The Monster Plot

Thomas Powers

  • The Ghost: The Secret Life of CIA Spymaster James Jesus Angleton by Jefferson Morley
    Scribe, 336 pp, £20.00, December 2017, ISBN 978 1 911344 73 5

James Angleton, chief of counterintelligence at the CIA for twenty years, was not the ideal spy. The ideal spy is a mouse-coloured blur in the crowd, someone like George Smiley, described by his wife as ‘breathtakingly ordinary’. There was nothing ordinary about Angleton. Once experienced, his history, his appearance, his manner, and his stubborn refusal to be clear were all indelible.

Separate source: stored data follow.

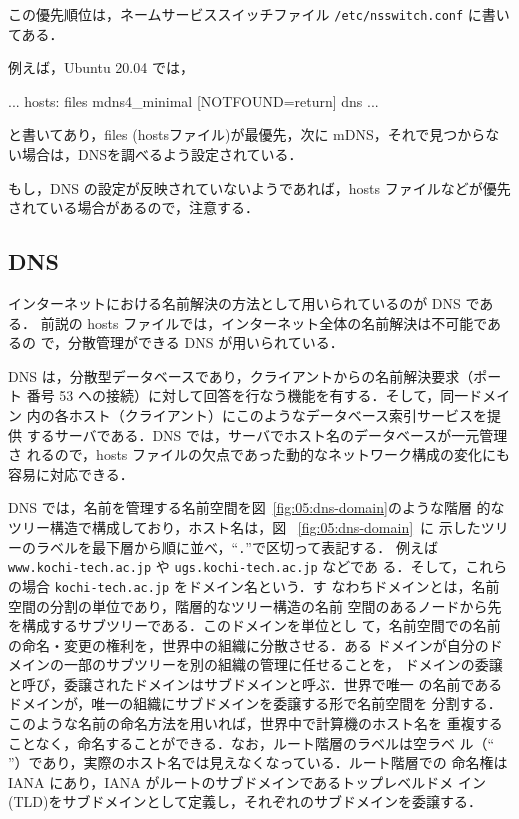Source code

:この優先順位は，ネームサービススイッチファイル \texttt{/etc/nsswitch.conf}  に書いてある．

例えば，Ubuntu 20.04 では，
\begin{cli}
...
hosts:          files mdns4_minimal [NOTFOUND=return] dns
...
\end{cli}
と書いてあり，files (hostsファイル)が最優先，次に mDNS，それで見つからない場合は，DNSを調べるよう設定されている．

もし，DNS の設定が反映されていないようであれば，hosts ファイルなどが優先されている場合があるので，注意する．

\subsection*{DNS}
インターネットにおける名前解決の方法として用いられているのが DNS である．
前説の hosts ファイルでは，インターネット全体の名前解決は不可能であるの
で，分散管理ができる DNS が用いられている．

DNS は，分散型データベースであり，クライアントからの名前解決要求（ポート
番号 53 への接続）に対して回答を行なう機能を有する．そして，同一ドメイン
内の各ホスト（クライアント）にこのようなデータベース索引サービスを提供
するサーバである．DNS では，サーバでホスト名のデータベースが一元管理さ
れるので，hosts ファイルの欠点であった動的なネットワーク構成の変化にも
容易に対応できる．

DNS では，名前を管理する名前空間を図~\ref{fig:05:dns-domain}のような階層
的なツリー構造で構成しており，ホスト名は，図~ \ref{fig:05:dns-domain}~に
示したツリーのラベルを最下層から順に並べ，``\verb|.|''で区切って表記する．
例えば \verb|www.kochi-tech.ac.jp| や \verb|ugs.kochi-tech.ac.jp| などであ
る．そして，これらの場合 \verb|kochi-tech.ac.jp| をドメイン名という．す
なわちドメインとは，名前空間の分割の単位であり，階層的なツリー構造の名前
空間のあるノードから先を構成するサブツリーである．このドメインを単位とし
て，名前空間での名前の命名・変更の権利を，世界中の組織に分散させる．ある
ドメインが自分のドメインの一部のサブツリーを別の組織の管理に任せることを，
ドメインの委譲と呼び，委譲されたドメインはサブドメインと呼ぶ．世界で唯一
の名前であるドメインが，唯一の組織にサブドメインを委譲する形で名前空間を
分割する．このような名前の命名方法を用いれば，世界中で計算機のホスト名を
重複することなく，命名することができる．なお，ルート階層のラベルは空ラベ
ル（`` ''）であり，実際のホスト名では見えなくなっている．ルート階層での
命名権は IANA にあり，IANA がルートのサブドメインであるトップレベルドメ
イン(TLD)をサブドメインとして定義し，それぞれのサブドメインを委譲する．
   
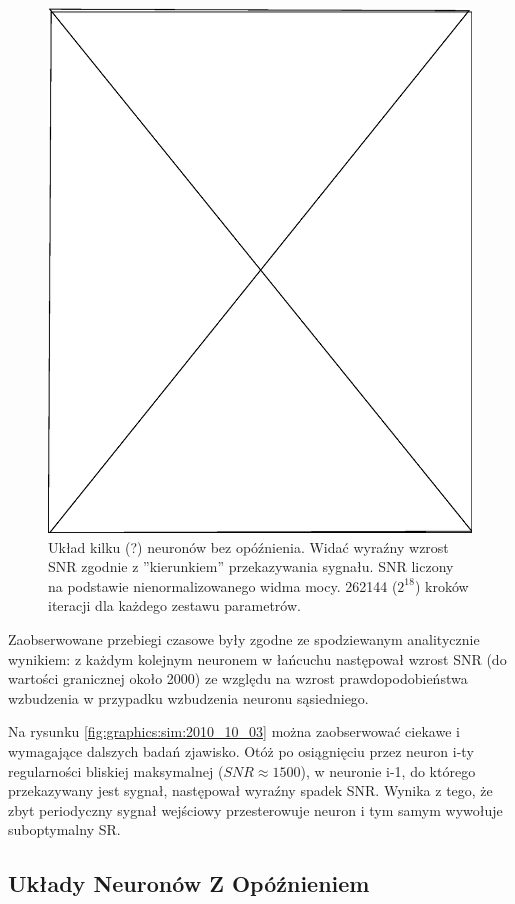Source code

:   \begin{figure}
    \includegraphics[width=120mm]{images/pending}
    \caption{Układ kilku (?) neuronów bez opóźnienia. Widać wyraźny wzrost SNR zgodnie z ''kierunkiem'' przekazywania sygnału. SNR liczony na podstawie nienormalizowanego widma mocy. 262144 ($2^{18}$) kroków iteracji dla każdego zestawu parametrów.}
    \label{fig:graphics:sim:x}
  \end{figure}

  Zaobserwowane przebiegi czasowe były zgodne ze spodziewanym analitycznie wynikiem: z każdym kolejnym neuronem w łańcuchu następował wzrost SNR (do wartości granicznej około 2000) ze względu na wzrost prawdopodobieństwa wzbudzenia w przypadku wzbudzenia neuronu sąsiedniego.

  Na rysunku \ref{fig:graphics:sim:2010_10_03} można zaobserwować ciekawe i wymagające dalszych badań zjawisko. Otóż po osiągnięciu przez neuron i-ty regularności bliskiej maksymalnej ($SNR \approx 1500$), w neuronie i-1, do którego przekazywany jest sygnał, następował wyraźny spadek SNR. Wynika z tego, że zbyt periodyczny sygnał wejściowy przesterowuje neuron i tym samym wywołuje suboptymalny SR.

  
  \subsection{Układy Neuronów Z Opóźnieniem}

I spent an afternoon with him once in the old Army and Navy Club in Washington. Everything about him held my attention, starting with his history as a counterintelligence officer in London during the Second World War, fresh out of Yale. But it was the man himself, sitting on the edge of an overstuffed club chair, pulling a Virginia Slim from a cigarette packet, that really left an impression. No man was ever more deliberate, from the way he lit and held that cigarette, and followed it with another, to the cock of his head and the play of his eyebrows and his wide mouth, which said much that he declined to put into words. But the thing I carried away at the end of two hours was the way his person, so focused and unhurried, and his style of thinking had fused over the previous thirty years.